Entries provided:
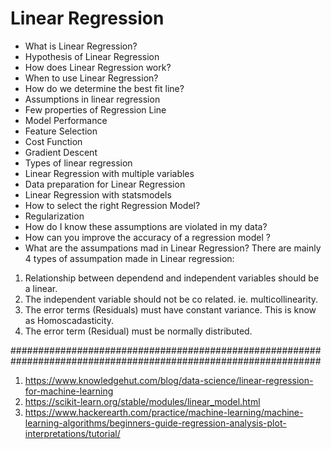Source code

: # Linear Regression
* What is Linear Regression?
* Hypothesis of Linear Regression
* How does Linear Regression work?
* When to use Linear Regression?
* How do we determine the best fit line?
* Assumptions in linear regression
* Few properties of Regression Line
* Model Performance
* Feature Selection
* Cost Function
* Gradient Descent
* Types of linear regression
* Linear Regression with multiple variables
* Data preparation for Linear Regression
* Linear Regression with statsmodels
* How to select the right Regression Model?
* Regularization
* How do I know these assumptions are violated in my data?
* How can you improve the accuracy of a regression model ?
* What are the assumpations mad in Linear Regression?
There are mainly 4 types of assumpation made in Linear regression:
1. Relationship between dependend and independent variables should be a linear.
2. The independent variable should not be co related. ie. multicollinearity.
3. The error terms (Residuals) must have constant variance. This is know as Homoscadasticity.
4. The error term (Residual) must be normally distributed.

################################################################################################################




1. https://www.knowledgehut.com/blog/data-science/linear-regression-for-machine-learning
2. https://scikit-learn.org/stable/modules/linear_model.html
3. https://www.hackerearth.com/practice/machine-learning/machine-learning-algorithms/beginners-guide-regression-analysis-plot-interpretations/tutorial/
...
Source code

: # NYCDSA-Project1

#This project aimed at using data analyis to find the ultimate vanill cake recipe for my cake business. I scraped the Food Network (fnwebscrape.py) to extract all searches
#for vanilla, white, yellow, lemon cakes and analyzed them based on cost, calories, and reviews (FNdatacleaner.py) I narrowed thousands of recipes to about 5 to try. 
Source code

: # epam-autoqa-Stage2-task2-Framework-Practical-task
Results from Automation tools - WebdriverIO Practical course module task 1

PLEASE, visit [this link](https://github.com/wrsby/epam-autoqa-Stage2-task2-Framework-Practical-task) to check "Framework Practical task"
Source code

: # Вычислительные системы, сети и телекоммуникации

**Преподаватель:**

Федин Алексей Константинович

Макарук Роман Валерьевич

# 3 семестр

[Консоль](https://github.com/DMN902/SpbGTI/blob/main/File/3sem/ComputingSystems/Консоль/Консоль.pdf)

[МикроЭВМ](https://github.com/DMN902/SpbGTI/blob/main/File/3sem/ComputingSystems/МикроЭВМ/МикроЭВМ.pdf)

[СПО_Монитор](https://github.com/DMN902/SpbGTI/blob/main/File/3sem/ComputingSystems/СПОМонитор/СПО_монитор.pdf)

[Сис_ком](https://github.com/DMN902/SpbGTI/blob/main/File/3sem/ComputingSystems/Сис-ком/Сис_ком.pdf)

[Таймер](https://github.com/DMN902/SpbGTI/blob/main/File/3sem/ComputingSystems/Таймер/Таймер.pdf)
* * *
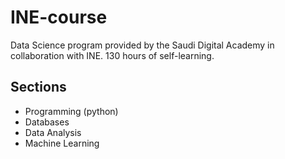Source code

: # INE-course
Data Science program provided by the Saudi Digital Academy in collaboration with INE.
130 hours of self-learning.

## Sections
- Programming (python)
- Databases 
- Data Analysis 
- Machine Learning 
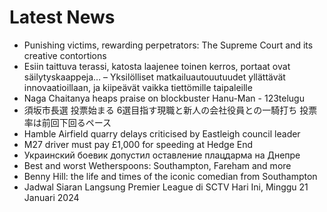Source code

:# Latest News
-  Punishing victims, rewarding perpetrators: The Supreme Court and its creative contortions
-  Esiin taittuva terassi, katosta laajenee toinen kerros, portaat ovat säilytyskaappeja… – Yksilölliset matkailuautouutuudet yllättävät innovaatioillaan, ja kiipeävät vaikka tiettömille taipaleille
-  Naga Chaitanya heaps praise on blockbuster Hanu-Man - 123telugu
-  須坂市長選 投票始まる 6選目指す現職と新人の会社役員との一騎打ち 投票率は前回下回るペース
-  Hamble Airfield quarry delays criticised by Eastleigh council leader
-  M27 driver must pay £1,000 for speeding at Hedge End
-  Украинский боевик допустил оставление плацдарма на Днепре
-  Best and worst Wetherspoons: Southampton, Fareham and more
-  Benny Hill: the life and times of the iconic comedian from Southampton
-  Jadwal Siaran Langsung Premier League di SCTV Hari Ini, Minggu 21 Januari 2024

Task goal:
Report how many lines in the listing above have the string "Southampton" in them; write the number only.

Response box:
2